Enterprise Hadoop: Big data processing made easier

Amazon, Cloudera, Hortonworks, IBM, and MapR mix simpler setup of Hadoop clusters with proprietary twists and trade-offs

Comments

It's been a big year for Apache Hadoop, the open source project that helps you split your workload among a rack of computers. The buzzword is now well known to your boss but still just a vague and hazy concept for your boss's boss. That puts it in the sweet spot when there's plenty of room for experimentation. The list of companies using Hadoop in production work grows longer each day, and it probably won't be long before "Hadoop cluster" takes over the role that the words "crazy supercomputer" used to play in thriller movies. The next version of the WOPR is bound to run Hadoop.

The area is flourishing as the core project attracts a wide collection of helper projects that organize the workload and make it simpler to manage a collection of jobs to run at particular times. There's HDFS, a standard file system that can organize the data spread out around the cluster; Hive, a data warehousing layer for making sense of this data; Mahout, a collection of routines for trying to learn something from said data; and ZooKeeper, a tool for keeping all of the balls in the air. At least a half-dozen or more other open source tools live in a stable orbit around Hadoop.

[ Explore the current trends and solutions in BI with InfoWorld's interactive Business Intelligence iGuide. | Read about InfoWorld's 2012 Technology of the Year Award winners. | Read about InfoWorld's top 10 emerging enterprise technologies. | Discover what's new in business applications with InfoWorld's Technology: Applications newsletter. ]

The open source projects are just the beginning -- a surprisingly large number of companies are emerging with the plan of helping people actually use Hadoop. Some are just selling support, and others are building their own tools that sit alongside Hadoop and make it easier to use.

This kind of competition is usually seen as open source at its best. There is a core collection of packages that serve like a standard to keep everyone in synchrony. Each of the groups is competing to add the right sauce that will attract customers, both paying and nonpaying. There continues to be controversy over just how much is rolled into the central collection, as there can be in any major open source project, but the amount of experimentation is so large that it's hard to be too focused on the amount of sharing.

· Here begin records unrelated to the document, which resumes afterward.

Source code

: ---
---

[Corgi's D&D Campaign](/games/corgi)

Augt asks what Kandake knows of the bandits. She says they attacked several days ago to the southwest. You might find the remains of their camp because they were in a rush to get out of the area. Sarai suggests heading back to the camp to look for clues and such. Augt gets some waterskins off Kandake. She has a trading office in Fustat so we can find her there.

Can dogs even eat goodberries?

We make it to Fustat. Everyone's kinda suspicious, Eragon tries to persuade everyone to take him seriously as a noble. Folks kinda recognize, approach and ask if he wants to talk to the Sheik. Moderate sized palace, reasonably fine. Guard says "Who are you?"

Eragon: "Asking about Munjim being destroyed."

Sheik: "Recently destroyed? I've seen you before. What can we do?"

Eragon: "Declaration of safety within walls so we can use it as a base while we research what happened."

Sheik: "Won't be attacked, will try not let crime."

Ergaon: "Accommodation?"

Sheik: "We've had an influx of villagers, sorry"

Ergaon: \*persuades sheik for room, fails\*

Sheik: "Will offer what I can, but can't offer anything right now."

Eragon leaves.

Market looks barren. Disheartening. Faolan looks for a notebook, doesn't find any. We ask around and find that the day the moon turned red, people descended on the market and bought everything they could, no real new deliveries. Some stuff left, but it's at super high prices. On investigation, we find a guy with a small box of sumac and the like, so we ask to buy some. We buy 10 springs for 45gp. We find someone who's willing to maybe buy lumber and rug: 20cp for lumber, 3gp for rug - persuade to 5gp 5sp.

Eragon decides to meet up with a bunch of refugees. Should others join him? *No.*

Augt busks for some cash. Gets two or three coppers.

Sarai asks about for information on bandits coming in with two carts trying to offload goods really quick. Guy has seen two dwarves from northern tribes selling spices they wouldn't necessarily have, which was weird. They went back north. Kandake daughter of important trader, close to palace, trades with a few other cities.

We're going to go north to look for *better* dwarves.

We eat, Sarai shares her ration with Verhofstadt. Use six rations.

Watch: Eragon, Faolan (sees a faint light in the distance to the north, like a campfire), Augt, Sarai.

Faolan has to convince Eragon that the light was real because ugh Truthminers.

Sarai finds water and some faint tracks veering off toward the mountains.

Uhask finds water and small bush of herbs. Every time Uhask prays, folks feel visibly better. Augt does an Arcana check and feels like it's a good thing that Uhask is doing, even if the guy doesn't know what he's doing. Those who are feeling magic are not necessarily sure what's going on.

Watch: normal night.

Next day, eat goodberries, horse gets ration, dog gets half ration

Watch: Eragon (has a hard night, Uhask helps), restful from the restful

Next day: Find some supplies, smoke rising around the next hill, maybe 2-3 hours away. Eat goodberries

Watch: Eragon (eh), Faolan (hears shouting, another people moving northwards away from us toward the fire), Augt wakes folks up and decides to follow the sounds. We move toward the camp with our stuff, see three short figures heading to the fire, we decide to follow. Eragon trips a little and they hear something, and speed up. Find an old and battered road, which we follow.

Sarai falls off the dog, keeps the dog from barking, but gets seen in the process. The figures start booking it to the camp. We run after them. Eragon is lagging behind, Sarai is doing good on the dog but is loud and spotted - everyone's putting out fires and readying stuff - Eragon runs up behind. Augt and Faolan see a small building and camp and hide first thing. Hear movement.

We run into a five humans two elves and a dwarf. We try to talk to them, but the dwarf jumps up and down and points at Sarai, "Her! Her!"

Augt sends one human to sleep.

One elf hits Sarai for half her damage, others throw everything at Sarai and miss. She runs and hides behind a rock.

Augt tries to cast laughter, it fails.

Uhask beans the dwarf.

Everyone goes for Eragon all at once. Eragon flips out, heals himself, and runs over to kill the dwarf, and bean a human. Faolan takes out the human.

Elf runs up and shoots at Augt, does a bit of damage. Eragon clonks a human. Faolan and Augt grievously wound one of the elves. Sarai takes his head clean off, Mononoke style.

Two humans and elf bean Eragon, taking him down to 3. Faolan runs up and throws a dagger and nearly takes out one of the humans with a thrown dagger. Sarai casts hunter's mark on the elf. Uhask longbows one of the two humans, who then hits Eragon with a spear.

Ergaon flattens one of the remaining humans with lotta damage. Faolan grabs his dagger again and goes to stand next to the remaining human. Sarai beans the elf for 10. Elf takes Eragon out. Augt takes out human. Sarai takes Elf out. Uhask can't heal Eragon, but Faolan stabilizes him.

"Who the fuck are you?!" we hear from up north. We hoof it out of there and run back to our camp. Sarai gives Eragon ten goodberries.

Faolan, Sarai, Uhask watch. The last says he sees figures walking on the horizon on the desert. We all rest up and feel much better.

To get a feel for the excitement, I took four major collections out for a test-drive. I powered up a cluster of nodes on Rackspace, installed the tools, pushed the buttons, and ran some sample jobs. It's getting to be surprisingly easy to spend a few pennies for an hour or two of machine time -- so much so that I found myself debating whether it was worth leaving my cluster idling over lunchtime. Lest anyone doubt the efficiency of cloud computing, I noticed that the rate for my cluster of relatively fat machines with 4GB of RAM was less than the cost to park a car around the corner. The parking meters spin faster.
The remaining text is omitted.